この記事では、PPIに関与する受容体タンパク質の結合表面のアミノ酸選好を推定するプロトコールについて説明します。このプロトコルは、タンパク質-リガンドの線形セグメントが受容体タンパク質に結合することが知られているPPIに焦点を当てているため、シナリオをタンパク質-ペプチドインターフェースとしてモデル化できます。このシナリオでは、リガンドから保存されたモチーフは、通常、受容体結合部位の定義されたポケットと相互作用しますが、PPIに関与するリガンドセグメント全体には、保存領域が少ない場合があります。プロトコルの主な手順をまとめたフローチャートを 図 1 に示します。このプロトコールは、タンパク質-タンパク質複合体の3D構造から始まり、さらにリガンドタンパク質を潜在的に最も相互作用するセグメントに還元し、受容体タンパク質を無傷のままにします。最も相互作用するセグメントは、2つの相互作用タンパク質間のホットスポット残基を同定するために計算アラニン走査突然変異誘発を行うBUDEアラニンスキャンサーバー15を使用することによって推論される。このアプローチでは、配位子からの残基を個々にアラニンで置換し、錯体の自由エネルギーまたは安定性(ΔΔG)の推定変化を使用して、対応する残基のターゲットPPIとの関連性を推測します。最も相互作用の大きいセグメントが推測されると、その受容体タンパク質との複合体を塩基構造としてPepspecに提出し、配列の多様化を行います。

Figure 1
図1:この作業で提案されたプロトコルの主なステップの概要。 番号は、プロトコル セクションのステップ番号と一致します。図は、本文に記載されている例として使用したタンパク質-タンパク質複合体を用いて作成しました。この複合体では、受容体と見なされるタンパク質鎖はピンクで示され、リガンドと見なされる鎖は水色で示され、予測される最もよく相互作用するセグメントは赤で強調表示されます。 この図の拡大版を表示するには、ここをクリックしてください。

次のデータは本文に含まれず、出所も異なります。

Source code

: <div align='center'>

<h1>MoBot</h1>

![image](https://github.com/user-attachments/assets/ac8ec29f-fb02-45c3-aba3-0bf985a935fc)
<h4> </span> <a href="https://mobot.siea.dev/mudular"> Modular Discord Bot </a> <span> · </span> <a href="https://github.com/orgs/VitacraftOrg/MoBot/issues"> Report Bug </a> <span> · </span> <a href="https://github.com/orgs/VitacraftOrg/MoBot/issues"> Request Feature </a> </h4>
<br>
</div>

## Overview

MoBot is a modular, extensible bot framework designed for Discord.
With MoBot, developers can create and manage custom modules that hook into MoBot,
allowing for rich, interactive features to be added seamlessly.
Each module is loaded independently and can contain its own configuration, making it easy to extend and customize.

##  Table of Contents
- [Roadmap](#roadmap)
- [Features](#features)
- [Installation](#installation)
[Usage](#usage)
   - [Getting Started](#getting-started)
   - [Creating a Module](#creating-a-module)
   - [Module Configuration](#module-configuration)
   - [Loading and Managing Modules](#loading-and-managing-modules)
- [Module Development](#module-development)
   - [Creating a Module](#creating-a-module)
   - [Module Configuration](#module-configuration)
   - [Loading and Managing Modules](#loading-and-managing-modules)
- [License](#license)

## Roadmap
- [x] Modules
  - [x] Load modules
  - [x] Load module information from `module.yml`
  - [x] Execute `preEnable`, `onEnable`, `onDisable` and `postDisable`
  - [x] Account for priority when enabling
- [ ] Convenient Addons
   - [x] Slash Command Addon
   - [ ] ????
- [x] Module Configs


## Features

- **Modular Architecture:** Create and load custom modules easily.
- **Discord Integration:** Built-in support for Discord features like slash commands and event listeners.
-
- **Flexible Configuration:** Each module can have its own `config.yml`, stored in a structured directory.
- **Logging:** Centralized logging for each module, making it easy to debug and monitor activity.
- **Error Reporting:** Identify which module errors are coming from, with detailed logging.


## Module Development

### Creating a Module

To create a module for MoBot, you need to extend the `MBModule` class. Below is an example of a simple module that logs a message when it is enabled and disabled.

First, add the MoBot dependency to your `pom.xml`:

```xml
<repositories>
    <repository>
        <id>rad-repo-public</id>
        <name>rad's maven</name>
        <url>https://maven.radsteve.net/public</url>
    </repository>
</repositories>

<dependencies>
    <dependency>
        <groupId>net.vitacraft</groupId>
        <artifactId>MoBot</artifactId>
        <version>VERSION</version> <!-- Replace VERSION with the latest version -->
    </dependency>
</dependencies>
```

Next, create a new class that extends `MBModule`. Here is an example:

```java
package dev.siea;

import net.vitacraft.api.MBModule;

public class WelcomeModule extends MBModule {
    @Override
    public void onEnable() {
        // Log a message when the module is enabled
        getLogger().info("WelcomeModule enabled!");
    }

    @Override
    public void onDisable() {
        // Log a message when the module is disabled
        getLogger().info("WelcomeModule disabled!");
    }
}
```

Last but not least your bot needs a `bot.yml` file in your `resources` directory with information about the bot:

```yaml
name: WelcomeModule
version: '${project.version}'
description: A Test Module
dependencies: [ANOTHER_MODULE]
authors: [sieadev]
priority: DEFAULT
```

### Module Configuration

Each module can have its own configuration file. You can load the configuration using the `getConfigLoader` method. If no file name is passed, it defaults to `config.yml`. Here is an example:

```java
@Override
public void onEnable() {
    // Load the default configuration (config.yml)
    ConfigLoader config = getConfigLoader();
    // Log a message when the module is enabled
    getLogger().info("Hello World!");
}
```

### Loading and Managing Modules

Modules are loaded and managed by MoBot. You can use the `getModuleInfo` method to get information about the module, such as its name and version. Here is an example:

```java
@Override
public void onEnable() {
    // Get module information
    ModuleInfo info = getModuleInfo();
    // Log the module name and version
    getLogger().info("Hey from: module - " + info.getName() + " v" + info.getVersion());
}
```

提案されたプロトコルの限界の1つは、タンパク質-ペプチド界面の分離された構造が必要であることです。プロトコルは、代わりに、標的タンパク質−ペプチド界面のモデルから開始してもよいが、特定のモデリングステップは本明細書では説明されていない。さらに、このプロトコルは任意のオペレーティングシステムを実行しているパーソナルコンピューターで実行できますが、Rosettaアプリケーションに関連する手順にはLinux環境が必要です。また、Pepspecでは通常、反復回数が多いため、シーケンスの多様化ステップにはコンピュータークラスターを強くお勧めします。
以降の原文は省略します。